WASHINGTON — The U.S. Department of Justice approved Google Inc.’s acquisition of mobile-phone and tablet maker Motorola Mobility for about US$12.5 billion on Monday, following the European Commission’s approval earlier in the day.

Google is still waiting for approvals from China, Israel and Taiwan before the deal is final. Canada’s investigation is also ongoing. The search giant still says it hopes the acquisition will close in “early 2012.”

The DOJ on Monday also approved bids by Apple Inc., Microsoft Corp. and Research in Motion (RIM) to purchase some Nortel Networks patents, as well as Apple’s purchase of some Novell Inc. patents.
 
The DOJ’s Antitrust Division has “determined that each acquisition is unlikely to substantially lessen competition,” the agency said in a press release. The DOJ has closed its investigations into the three deals.
 
Google’s acquisition of Motorola and its thousands of patents is unlikely to cause major changes to the mobile industry, the DOJ said.

“The evidence shows that Motorola Mobility has had a long and aggressive history of seeking to capitalize on its intellectual property and has been engaged in extended disputes with Apple, Microsoft and others,” the DOJ said. “As Google’s acquisition of Motorola Mobility is unlikely to materially alter that policy, the division concluded that transferring ownership of the patents would not substantially alter current market dynamics.”
 
Apple’s acquisition of Novell patents that are important to the open-source community is unlikely to change the market because Novell had committed to providing the patents with royalty-free licenses for use in Linux, the DOJ said.
 
The acquisition of mobile patents by Microsoft and RIM should not hurt competition because the two companies’ “low market shares in mobile platforms would likely make a strategy to harm rivals … unprofitable,” the DOJ said.
 
Separately, the European Commission on Monday also approved the Google/Motorola deal.

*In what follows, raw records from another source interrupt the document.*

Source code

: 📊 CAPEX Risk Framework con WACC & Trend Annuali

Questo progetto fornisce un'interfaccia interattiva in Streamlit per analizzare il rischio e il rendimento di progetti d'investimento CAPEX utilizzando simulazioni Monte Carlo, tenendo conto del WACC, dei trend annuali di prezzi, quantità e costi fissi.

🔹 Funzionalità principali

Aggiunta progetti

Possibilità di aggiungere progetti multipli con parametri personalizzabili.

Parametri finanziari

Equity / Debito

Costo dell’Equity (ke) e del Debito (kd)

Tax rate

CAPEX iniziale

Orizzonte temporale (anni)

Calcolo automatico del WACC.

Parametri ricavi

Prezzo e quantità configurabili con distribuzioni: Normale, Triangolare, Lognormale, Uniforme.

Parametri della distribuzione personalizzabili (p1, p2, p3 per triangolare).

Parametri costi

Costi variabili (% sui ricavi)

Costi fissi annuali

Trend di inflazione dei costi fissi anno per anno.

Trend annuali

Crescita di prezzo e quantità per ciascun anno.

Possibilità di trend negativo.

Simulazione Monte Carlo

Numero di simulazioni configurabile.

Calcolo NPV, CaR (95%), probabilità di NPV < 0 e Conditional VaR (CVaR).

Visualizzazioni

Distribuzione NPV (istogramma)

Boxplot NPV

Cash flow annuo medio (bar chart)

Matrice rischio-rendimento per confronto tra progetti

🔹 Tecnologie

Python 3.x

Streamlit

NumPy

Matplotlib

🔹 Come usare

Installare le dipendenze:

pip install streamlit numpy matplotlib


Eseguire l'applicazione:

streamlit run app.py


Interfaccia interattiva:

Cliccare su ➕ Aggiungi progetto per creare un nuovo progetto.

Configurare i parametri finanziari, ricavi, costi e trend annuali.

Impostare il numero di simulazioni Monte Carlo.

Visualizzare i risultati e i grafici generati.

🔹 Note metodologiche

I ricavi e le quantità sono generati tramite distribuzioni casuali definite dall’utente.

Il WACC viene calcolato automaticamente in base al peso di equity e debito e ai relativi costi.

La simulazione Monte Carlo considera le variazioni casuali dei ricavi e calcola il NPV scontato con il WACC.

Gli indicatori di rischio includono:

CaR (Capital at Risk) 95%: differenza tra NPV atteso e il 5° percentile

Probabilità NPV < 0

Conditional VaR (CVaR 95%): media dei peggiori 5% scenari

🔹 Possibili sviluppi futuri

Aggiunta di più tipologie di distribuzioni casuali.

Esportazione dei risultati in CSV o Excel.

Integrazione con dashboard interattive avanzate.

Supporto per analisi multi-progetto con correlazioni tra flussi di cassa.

In approving the merger, Competition Commissioner Joaquín Almunia warned that the commission “will continue to keep a close eye on the behavior of all market players in the sector, particularly the increasingly strategic use of patents.” Speaking in Paris on Friday, he also said that he was prepared to use all measures available, such as fines of up to 10 percent of a company’s global turnover, to enforce the rules. The Commission is already involved in a formal investigation of Samsung Electronics for misuse of essential patents in its battle with Apple.

“Standardization processes must be fair and transparent, so that they are not in the hands of established firms willing to impose their technologies. But it is not enough. We must also ensure that, once they hold standard essential patents, companies give effective access on fair, reasonable and non-discriminatory terms” [dubbed FRAND by the industry], said Almunia.

 
Google has pledged to license its newly acquired Motorola patents on FRAND terms. However, in a letter to 15 standards bodies, Google also listed the exceptions for when it would abandon this promise and would continue to pursue injunctions.

Patent expert Florian Mueller says the letter changes nothing: “Google is basically saying that it will do exactly what Motorola is already doing now.”

Google announced its agreement to acquire Motorola Mobility, including 17,000 patents and 6,800 applications, in August. Many analysts saw the deal as an effort by Google to protect its Android operating system from patent claims by competitors.
 
Rockstar Bidco, a partnership including RIM [Nasdaq: RIMM; TSX: RIM], Microsoft and Apple, was formed to acquire Nortel patents in a June bankruptcy auction. The group paid US$4.5 billion.
 
Apple [Nasdaq: AAPL] proposed to buy 882 Novell patents from CPTN Holdings, a partnership including Apple, Microsoft [Nasdaq: MSFT], Oracle Corp. and EMC, after the DOJ in April reached an agreement that kept Microsoft from acquiring the patents. Novell is the distributor of the SUSE Linux OS. CPTN purchased the patents for US$450 million.